Emergenza rifiuti: a Napoli si cambia, più impulso alla differenziata mentre chi sporca paga verbali fino a 600 euro.
Per scoraggiare l’anarchia nella pulizia della città a Napoli, dal dicembre del 2002, è stata istituita una squadra di 12 agenti accertatori, i cosiddetti vigili ambientali. Indossano una divisa blu, con cravatta arancione con tanto di logo dell’azienda. Gli ispettori dell’Asia possono multare coloro che depositano sacchetti e cartoni fuori posto o fuori orario. Le multe variano da 25,82 a 619,75 euro, leggermente diverse per il condominio che non segue le regole della raccolta porta a porta, da 25,82 a 159,94 euro. E ce n’è anche per il cinofilo che non raccatta con la paletta gli escrementi degli amici dell’uomo: le multe variano da 19,68 a 78,82 euro. Il servizio, appena varato, fu accolto con favore e prometteva di mettere fine all’anarchia della spazzatura. Nei primi sei mesi di attività furono elevate 400 contravvenzioni. Un bilancio non esaltante rispetto agli impegni della vigilia, ma dal Comune si lanciavano segnali incoraggianti, data anche l’esiguità dell’organico che si prevedeva di potenziare anche se la cosa non è mai accaduta.

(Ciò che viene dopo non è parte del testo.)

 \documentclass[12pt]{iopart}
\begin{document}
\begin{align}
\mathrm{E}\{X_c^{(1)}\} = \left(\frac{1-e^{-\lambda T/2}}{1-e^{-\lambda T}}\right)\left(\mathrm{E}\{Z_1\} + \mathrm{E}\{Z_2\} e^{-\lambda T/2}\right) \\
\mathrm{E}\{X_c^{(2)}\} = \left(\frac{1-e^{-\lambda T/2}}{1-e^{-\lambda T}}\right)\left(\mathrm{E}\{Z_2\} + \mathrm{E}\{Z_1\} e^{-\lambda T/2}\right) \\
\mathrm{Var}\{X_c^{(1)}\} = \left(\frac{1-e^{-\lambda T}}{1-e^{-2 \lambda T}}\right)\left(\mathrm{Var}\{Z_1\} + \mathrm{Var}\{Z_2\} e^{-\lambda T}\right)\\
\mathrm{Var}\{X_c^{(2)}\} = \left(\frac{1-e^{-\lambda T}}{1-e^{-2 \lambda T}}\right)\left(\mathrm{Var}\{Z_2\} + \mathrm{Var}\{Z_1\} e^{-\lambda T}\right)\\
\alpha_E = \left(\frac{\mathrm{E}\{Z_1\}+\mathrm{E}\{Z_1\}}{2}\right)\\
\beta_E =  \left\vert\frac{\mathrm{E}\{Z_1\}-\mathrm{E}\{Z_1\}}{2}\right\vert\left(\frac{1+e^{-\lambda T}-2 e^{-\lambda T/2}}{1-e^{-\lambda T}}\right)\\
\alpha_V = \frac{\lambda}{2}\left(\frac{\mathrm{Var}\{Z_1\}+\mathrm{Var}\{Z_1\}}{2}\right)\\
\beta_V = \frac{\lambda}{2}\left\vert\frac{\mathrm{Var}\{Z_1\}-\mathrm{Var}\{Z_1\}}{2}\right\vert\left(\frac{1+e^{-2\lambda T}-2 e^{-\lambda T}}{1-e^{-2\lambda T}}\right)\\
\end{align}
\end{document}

Intanto, mentre ancora si discute se pure Napoli avrà il suo termo valorizzatore, mandando tecnici a studiare a Vienna e Milano, si attendono le decisioni su chi dovrà gestire (Fibe o chi altri?), tutta la faccenda dei rifiuti, collaborando col commissariato per la costruzione dei termo valorizzatori che accoglieranno i rifiuti prodotti in città. Da parte del Comune si appronta il programma per la gestione dei rifiuti solidi urbani nei prossimi tre anni. Si parte dall’obiettivo dichiarato di portare finalmente la raccolta differenziata al 35 per cento per il 2006, obiettivo che la legge Ronchi fissava entro il 2001. Eppure un elenco importante, giacché propedeutico al contratto di servizio che il Comune entro l’anno dovrebbe sottoscrivere con l’Asia, l’azienda di igiene ambientale trasformata in spa meno di un anno fa e che è chiamata al ruolo di attuatore unico del programma approvato dalla giunta comunale, in attesa di far decollare anche il regolamento dell’igiene urbana che a breve approderà in aula. Il piano del Comune prevede una serie di iniziative per arrivare a ribaltare il dato attuale che vede Napoli inviare ai Cdr ben 500mila delle 550mila tonnellate prodotte. L’obiettivo è portare a da 50mila a 200mila tonnellate la differenziata, riducendo a 350mila tonnellate i rifiuti per cdr e termovalorizzatore. Tre gli obiettivi: la riduzione dei rifiuti, attraverso il riuso di alcuni prodotti; la raccolta differenziata calibrata su quattro livelli: quello condominiale, quello stradale di prossimità con la dotazione di contenitori adatti, quello di isolato che concentra in almeno 100 punti in città una mini-isola ecologica o eco piazzola e quello di quartiere con le isole ecologiche in linea di massima una per quartiere. Infine, la realizzazione dei necessari impianti, quali un impianto di compostaggio per la frazione organica, un impianto di selezione e trattamento di rifiuti ingombranti, un impianto per la selezione e valorizzazione di carta e cartoni, un impianto per la selezione degli inerti. Tutto ciò, ovviamente, per mettere anche Napoli tra le città che da tempo con la raccolta differenziata dei rifiuti non solo in regola, ma addirittura ci guadagnano!